EXERCISE DESCRIPTION :: Below are entries. Reproduce exactly the lines between the line holding "Toistaiseksi vaihtoehtoinen tallennusformaatti" and the line holding "Projektin ääniraidaksi valitaan", inclusive, and only those.

DATA EXCERPTS ::
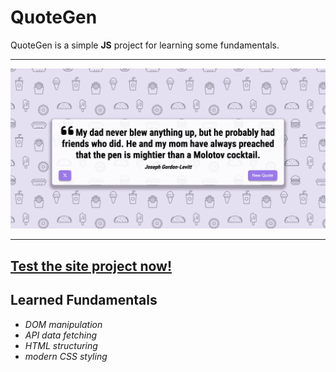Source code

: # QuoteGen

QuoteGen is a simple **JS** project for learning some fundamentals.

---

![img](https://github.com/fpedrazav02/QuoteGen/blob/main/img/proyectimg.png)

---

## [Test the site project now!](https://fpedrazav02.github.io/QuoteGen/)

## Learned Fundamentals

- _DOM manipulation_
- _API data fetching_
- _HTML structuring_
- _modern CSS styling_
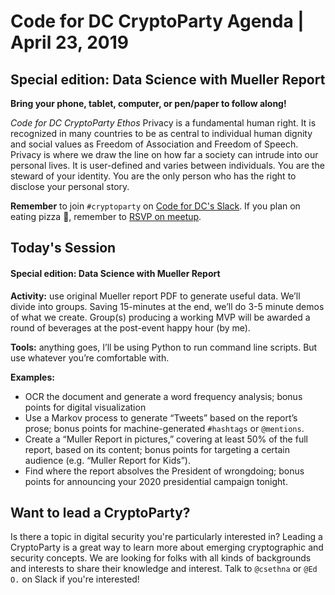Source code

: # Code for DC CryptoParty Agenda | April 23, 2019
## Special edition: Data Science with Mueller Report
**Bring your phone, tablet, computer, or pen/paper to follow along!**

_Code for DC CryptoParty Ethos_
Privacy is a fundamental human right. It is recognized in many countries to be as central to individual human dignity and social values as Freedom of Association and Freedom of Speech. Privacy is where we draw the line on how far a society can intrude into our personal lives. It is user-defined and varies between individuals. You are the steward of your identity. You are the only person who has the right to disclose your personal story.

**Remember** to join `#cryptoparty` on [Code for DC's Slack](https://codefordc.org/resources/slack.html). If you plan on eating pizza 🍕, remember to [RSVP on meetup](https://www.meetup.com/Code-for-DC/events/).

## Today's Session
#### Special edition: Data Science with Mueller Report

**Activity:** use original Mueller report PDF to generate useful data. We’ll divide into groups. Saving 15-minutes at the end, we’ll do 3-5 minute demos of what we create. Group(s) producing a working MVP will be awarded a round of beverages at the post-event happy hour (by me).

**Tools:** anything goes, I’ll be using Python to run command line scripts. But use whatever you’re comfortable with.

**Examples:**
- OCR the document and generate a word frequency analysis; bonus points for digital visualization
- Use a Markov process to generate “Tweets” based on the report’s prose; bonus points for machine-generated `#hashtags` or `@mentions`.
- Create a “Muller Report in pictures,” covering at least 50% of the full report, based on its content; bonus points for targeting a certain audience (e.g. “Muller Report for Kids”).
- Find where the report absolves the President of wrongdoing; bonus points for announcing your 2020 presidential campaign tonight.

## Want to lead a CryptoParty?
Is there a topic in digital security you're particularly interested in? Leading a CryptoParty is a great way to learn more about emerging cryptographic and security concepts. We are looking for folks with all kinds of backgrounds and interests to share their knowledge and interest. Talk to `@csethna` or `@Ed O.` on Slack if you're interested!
...
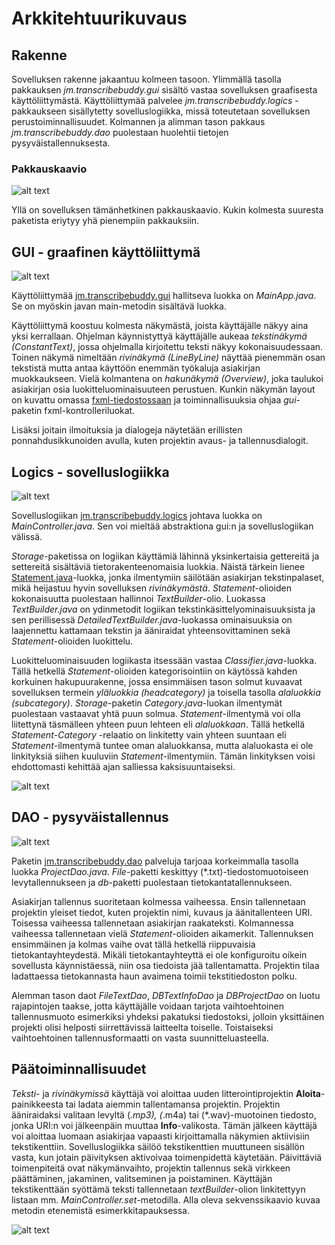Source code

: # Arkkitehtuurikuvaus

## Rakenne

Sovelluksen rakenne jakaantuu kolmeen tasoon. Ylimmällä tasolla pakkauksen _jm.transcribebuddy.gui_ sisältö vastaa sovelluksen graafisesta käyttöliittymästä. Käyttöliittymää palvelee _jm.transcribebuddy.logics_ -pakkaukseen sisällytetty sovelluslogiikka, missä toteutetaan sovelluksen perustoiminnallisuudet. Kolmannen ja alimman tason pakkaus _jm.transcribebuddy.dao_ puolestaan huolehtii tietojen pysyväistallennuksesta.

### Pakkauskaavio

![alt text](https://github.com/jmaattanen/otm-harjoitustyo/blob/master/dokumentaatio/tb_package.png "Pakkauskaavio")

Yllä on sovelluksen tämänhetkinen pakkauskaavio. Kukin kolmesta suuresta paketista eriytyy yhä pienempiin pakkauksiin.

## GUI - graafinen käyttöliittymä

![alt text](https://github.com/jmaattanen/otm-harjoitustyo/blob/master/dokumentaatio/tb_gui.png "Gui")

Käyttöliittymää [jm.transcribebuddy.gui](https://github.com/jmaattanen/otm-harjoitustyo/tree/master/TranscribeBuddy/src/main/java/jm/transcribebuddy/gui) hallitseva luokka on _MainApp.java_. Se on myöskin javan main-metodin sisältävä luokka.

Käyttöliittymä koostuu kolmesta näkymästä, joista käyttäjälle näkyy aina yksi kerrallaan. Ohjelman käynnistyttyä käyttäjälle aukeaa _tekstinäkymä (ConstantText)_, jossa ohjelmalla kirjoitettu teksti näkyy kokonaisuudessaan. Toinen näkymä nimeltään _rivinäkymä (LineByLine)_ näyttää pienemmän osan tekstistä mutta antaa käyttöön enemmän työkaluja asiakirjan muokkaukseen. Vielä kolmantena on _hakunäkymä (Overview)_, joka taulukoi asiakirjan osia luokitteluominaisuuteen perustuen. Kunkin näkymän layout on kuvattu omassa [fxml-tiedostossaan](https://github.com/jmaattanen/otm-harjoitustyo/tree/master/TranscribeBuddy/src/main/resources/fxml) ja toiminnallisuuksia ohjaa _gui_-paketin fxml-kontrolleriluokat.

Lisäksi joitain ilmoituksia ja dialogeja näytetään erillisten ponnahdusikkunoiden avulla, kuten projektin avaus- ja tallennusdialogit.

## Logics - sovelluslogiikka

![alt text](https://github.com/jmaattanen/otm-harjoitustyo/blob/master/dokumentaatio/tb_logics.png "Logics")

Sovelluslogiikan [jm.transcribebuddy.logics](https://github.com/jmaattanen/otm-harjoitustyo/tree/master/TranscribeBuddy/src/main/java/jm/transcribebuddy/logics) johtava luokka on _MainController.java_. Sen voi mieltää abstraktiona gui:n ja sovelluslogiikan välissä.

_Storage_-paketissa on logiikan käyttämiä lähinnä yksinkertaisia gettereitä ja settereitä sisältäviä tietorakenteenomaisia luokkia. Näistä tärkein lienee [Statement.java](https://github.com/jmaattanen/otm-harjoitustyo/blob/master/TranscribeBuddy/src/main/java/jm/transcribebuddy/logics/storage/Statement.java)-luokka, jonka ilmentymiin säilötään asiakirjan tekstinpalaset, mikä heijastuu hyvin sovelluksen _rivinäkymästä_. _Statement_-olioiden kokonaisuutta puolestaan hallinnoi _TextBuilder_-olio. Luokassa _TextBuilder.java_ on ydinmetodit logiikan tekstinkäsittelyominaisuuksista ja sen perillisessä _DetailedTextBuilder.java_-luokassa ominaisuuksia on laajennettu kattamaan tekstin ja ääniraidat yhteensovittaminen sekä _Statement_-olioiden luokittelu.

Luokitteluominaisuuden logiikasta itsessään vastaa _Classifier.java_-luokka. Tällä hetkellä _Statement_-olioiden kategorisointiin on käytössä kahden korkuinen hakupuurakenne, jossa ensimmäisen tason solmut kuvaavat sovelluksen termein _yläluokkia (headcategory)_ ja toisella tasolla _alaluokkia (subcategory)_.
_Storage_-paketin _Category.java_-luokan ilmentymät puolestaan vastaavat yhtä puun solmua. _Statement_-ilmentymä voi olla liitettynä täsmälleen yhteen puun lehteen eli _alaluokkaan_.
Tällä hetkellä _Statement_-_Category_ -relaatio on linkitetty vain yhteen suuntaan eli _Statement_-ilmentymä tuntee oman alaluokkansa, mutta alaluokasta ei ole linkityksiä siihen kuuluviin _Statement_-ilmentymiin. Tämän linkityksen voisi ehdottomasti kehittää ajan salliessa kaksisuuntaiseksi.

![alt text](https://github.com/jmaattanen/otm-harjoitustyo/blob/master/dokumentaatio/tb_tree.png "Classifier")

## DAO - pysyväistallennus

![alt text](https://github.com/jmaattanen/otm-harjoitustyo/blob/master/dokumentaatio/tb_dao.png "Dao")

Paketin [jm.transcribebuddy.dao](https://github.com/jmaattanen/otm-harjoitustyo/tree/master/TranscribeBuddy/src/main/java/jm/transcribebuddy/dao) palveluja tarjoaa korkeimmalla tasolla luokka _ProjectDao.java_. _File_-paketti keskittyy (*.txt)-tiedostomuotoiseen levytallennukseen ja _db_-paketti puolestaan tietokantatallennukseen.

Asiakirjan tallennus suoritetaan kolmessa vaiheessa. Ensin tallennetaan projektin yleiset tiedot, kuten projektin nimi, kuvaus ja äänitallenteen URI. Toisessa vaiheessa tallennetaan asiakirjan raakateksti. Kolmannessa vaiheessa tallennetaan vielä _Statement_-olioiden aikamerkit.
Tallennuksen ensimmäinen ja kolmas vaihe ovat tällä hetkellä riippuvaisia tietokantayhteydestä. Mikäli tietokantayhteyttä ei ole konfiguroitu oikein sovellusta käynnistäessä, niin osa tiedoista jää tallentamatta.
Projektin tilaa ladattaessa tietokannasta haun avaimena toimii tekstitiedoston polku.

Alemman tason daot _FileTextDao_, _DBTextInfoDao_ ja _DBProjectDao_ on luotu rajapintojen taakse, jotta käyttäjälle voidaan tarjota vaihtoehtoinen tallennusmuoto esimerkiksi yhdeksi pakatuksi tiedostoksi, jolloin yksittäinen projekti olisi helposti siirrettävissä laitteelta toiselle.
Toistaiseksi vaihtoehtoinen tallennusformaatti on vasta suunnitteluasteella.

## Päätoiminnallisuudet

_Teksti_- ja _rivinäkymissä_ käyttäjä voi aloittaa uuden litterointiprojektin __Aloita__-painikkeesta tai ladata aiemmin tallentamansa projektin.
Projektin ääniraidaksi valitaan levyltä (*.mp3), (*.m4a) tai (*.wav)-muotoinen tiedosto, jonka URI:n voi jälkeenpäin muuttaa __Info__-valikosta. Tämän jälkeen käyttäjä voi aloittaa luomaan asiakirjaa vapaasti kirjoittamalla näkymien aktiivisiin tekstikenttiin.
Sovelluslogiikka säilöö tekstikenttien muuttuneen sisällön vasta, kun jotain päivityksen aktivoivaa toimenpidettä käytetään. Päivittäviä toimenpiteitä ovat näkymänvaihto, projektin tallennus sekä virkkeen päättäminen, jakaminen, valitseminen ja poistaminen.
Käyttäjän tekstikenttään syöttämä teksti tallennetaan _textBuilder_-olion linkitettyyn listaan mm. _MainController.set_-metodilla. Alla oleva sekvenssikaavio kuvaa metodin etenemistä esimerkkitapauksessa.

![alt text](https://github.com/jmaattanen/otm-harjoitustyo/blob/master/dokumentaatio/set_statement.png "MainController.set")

COMPLETED EXERCISE ::
Toistaiseksi vaihtoehtoinen tallennusformaatti on vasta suunnitteluasteella.

## Päätoiminnallisuudet

_Teksti_- ja _rivinäkymissä_ käyttäjä voi aloittaa uuden litterointiprojektin __Aloita__-painikkeesta tai ladata aiemmin tallentamansa projektin.
Projektin ääniraidaksi valitaan levyltä (*.mp3), (*.m4a) tai (*.wav)-muotoinen tiedosto, jonka URI:n voi jälkeenpäin muuttaa __Info__-valikosta. Tämän jälkeen käyttäjä voi aloittaa luomaan asiakirjaa vapaasti kirjoittamalla näkymien aktiivisiin tekstikenttiin.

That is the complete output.